Lisbon will bolster EU's global presence


WORLD VIEW:THIS IS an important year in the history of the European Union. It marks the 20th anniversary of the fall of the Berlin Wall and the fifth anniversary of the accession of 10 new member states from central and eastern Europe. It is an important year in Ireland’s relations with the union with the referendum in October, writes BRIGID LAFFAN.

Before the white heat of referendum politics hits, it is important to assess why the EU needs the Lisbon Treaty. Inevitably once the referendum campaign begins, the focus will be on Ireland and Irish interests, but in assessing Irish interests it is vital to maintain a European perspective. Being a member state of the EU embeds Ireland in the wider EU polity.

The Lisbon Treaty enhances the constitutional architecture of the EU. It is superior to the Nice treaty in three important respects to do with Europe’s role in the world, the democratic fabric of European integration and the union’s capacity to act.

First, Lisbon will strengthen Europe’s voice and presence in the world. Europe and Ireland face major challenges over the next 20 years. Global population is set to grow by 23 per cent to 2025 compared to just 2 per cent in Europe, which will leave Europe at just 6 per cent of world population in 2025.

We are already seeing a shift in economic power to the emerging markets, notably, China, India and Brazil.

The challenge of climate change and climate justice is becoming ever more pressing. Security threats have altered across the globe. The financial crisis brings it home to us just how connected the world is.

The Lisbon Treaty will not solve all of the challenges facing Europe in the world but it is vital to the union’s search for greater global coherence and presence. Under Lisbon provisions, the high representative of the union for foreign affairs and security policy chairs the Council of Foreign Ministers and is also a member of the commission, thus bringing together the political, economic and security dimensions of foreign policy for the first time.

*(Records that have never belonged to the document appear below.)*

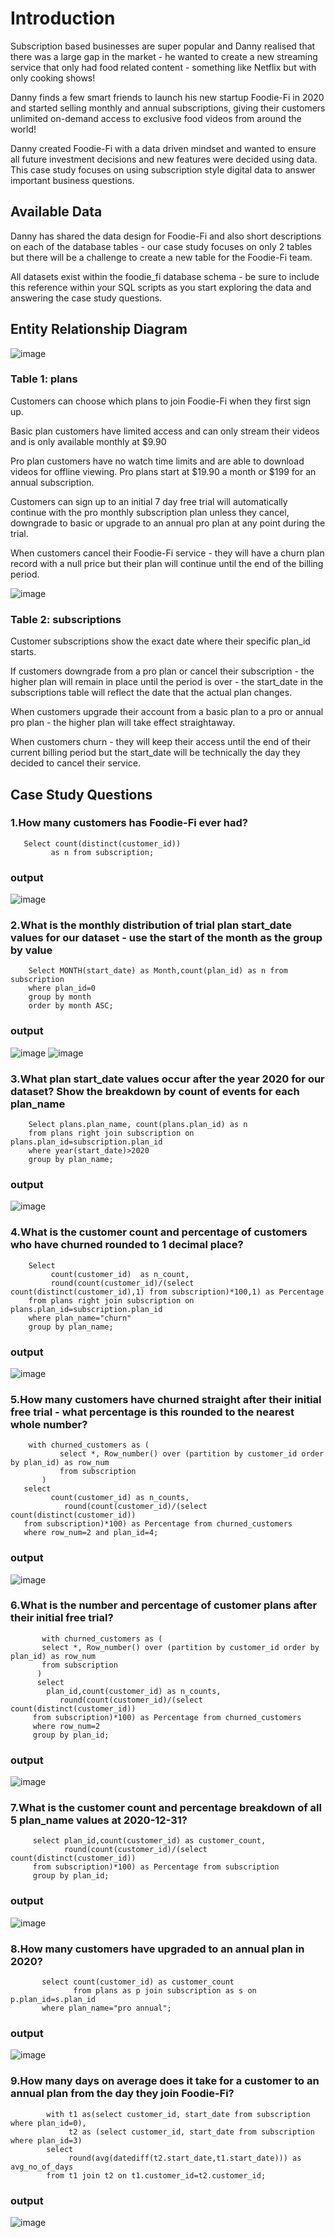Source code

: # Introduction

Subscription based businesses are super popular and Danny realised that there was a large gap in the market - he wanted to create a new streaming service that only had food related content - something like Netflix but with only cooking shows!

Danny finds a few smart friends to launch his new startup Foodie-Fi in 2020 and started selling monthly and annual subscriptions, giving their customers unlimited on-demand access to exclusive food videos from around the world!

Danny created Foodie-Fi with a data driven mindset and wanted to ensure all future investment decisions and new features were decided using data. This case study focuses on using subscription style digital data to answer important business questions.

## Available Data

Danny has shared the data design for Foodie-Fi and also short descriptions on each of the database tables - our case study focuses on only 2 tables but there will be a challenge to create a new table for the Foodie-Fi team.

All datasets exist within the foodie_fi database schema - be sure to include this reference within your SQL scripts as you start exploring the data and answering the case study questions.

## Entity Relationship Diagram

![image](https://github.com/dreamersz/8-week-sql-challenge/assets/36756199/c44fc91d-9a3d-4e2b-a5d6-2d76a222f1a4)

### Table 1: plans

Customers can choose which plans to join Foodie-Fi when they first sign up.

Basic plan customers have limited access and can only stream their videos and is only available monthly at $9.90

Pro plan customers have no watch time limits and are able to download videos for offline viewing. Pro plans start at $19.90 a month or $199 for an annual subscription.

Customers can sign up to an initial 7 day free trial will automatically continue with the pro monthly subscription plan unless they cancel, downgrade to basic or upgrade to an annual pro plan at any point during the trial.

When customers cancel their Foodie-Fi service - they will have a churn plan record with a null price but their plan will continue until the end of the billing period.

![image](https://github.com/dreamersz/8-week-sql-challenge/assets/36756199/2ab4bba1-ee6d-4324-ab69-40e8cf9401d7)

### Table 2: subscriptions

Customer subscriptions show the exact date where their specific plan_id starts.

If customers downgrade from a pro plan or cancel their subscription - the higher plan will remain in place until the period is over - the start_date in the subscriptions table will reflect the date that the actual plan changes.

When customers upgrade their account from a basic plan to a pro or annual pro plan - the higher plan will take effect straightaway.

When customers churn - they will keep their access until the end of their current billing period but the start_date will be technically the day they decided to cancel their service.



## Case Study Questions

### 1.How many customers has Foodie-Fi ever had?
 
       Select count(distinct(customer_id))
             as n from subscription;

### output
![image](https://github.com/Sadiya-Zubair/8-week-sql-challenge/assets/36756199/e638d120-a22a-4d59-a66a-97c97762c433)


### 2.What is the monthly distribution of trial plan start_date values for our dataset - use the start of the month as the group by value

        Select MONTH(start_date) as Month,count(plan_id) as n from subscription
        where plan_id=0
        group by month 
        order by month ASC;

### output
![image](https://github.com/dreamersz/8-week-sql-challenge/assets/36756199/be107163-bf8b-44b6-9cec-7e8df60a558f) 
![image](https://github.com/dreamersz/8-week-sql-challenge/assets/36756199/f347c727-8c4e-4044-93c6-26a4a0a11491)

### 3.What plan start_date values occur after the year 2020 for our dataset? Show the breakdown by count of events for each plan_name
        Select plans.plan_name, count(plans.plan_id) as n
        from plans right join subscription on plans.plan_id=subscription.plan_id
        where year(start_date)>2020
        group by plan_name;
### output
![image](https://github.com/Sadiya-Zubair/8-week-sql-challenge/assets/36756199/55eb60ee-0d63-4845-9fad-5eab192feec5)

### 4.What is the customer count and percentage of customers who have churned rounded to 1 decimal place?
        Select 
             count(customer_id)  as n_count,
             round(count(customer_id)/(select count(distinct(customer_id),1) from subscription)*100,1) as Percentage
        from plans right join subscription on plans.plan_id=subscription.plan_id
        where plan_name="churn"
        group by plan_name;
### output
![image](https://github.com/Sadiya-Zubair/8-week-sql-challenge/assets/36756199/9cfe6b5d-fb18-4bf0-a46c-23b71d429773)

### 5.How many customers have churned straight after their initial free trial - what percentage is this rounded to the nearest whole number?       
        with churned_customers as (
               select *, Row_number() over (partition by customer_id order by plan_id) as row_num
               from subscription
           )
       select 
             count(customer_id) as n_counts,
	            round(count(customer_id)/(select count(distinct(customer_id))
       from subscription)*100) as Percentage from churned_customers 
       where row_num=2 and plan_id=4;
### output
![image](https://github.com/Sadiya-Zubair/8-week-sql-challenge/assets/36756199/46acf952-d7b6-4ca4-b54f-c8b5355a9060)

### 6.What is the number and percentage of customer plans after their initial free trial?

           with churned_customers as (
           select *, Row_number() over (partition by customer_id order by plan_id) as row_num
           from subscription
          )
          select 
            plan_id,count(customer_id) as n_counts,
	           round(count(customer_id)/(select count(distinct(customer_id))
         from subscription)*100) as Percentage from churned_customers 
         where row_num=2 
         group by plan_id;
### output
![image](https://github.com/Sadiya-Zubair/8-week-sql-challenge/assets/36756199/12437944-1bdc-4bf9-86a9-26c6c3160a22)

### 7.What is the customer count and percentage breakdown of all 5 plan_name values at 2020-12-31?

         select plan_id,count(customer_id) as customer_count,
                round(count(customer_id)/(select count(distinct(customer_id))
         from subscription)*100) as Percentage from subscription 
         group by plan_id;
 ### output
 ![image](https://github.com/Sadiya-Zubair/8-week-sql-challenge/assets/36756199/a7b2f3a9-f025-4e6b-9cbc-a393d2ae3e0c)

### 8.How many customers have upgraded to an annual plan in 2020?
          
           select count(customer_id) as customer_count 
                  from plans as p join subscription as s on p.plan_id=s.plan_id
           where plan_name="pro annual";
### output
![image](https://github.com/Sadiya-Zubair/8-week-sql-challenge/assets/36756199/6df34485-2cbb-4449-b8a4-5cd8c904e459)

### 9.How many days on average does it take for a customer to an annual plan from the day they join Foodie-Fi?
           
            with t1 as(select customer_id, start_date from subscription where plan_id=0),
                 t2 as (select customer_id, start_date from subscription where plan_id=3)
            select
                 round(avg(datediff(t2.start_date,t1.start_date))) as avg_no_of_days 
            from t1 join t2 on t1.customer_id=t2.customer_id;
### output
![image](https://github.com/Sadiya-Zubair/8-week-sql-challenge/assets/36756199/dc62157e-973b-443e-94be-e9de3c4c38a5)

Europe will have a more identifiable global presence. International institutions, particularly the UN, are looking to the EU to play its part in addressing global problems. UN secretary general Ban Ki-moon, on his recent visit to Dublin, spoke of the EU as one of the UN’s most important partners given its capacity for crisis management, humanitarian relief and rapid response. Lisbon will also improve the union’s ability to develop an energy policy and tackle climate change.

Second, Lisbon will build up the democratic fabric of the EU in a number of important respects. Lisbon provides a map of the values that underpin the EU. A reading of the opening articles of the treaty leaves no doubt about the strong normative dimension that characterises the EU. Those articles are further strengthened by the Charter of Fundamental Rights which will become part of the union’s legal architecture if Lisbon is ratified.

The democratic fabric of the union is further strengthened by the increased powers of the European Parliament, the only directly transnational parliament with real powers in the world. Beginning with the Single Act in 1987, the powers of the parliament have increased so that it has become an equal legislature with the Council of Ministers. The parliament represents the people, while the council represents the governments.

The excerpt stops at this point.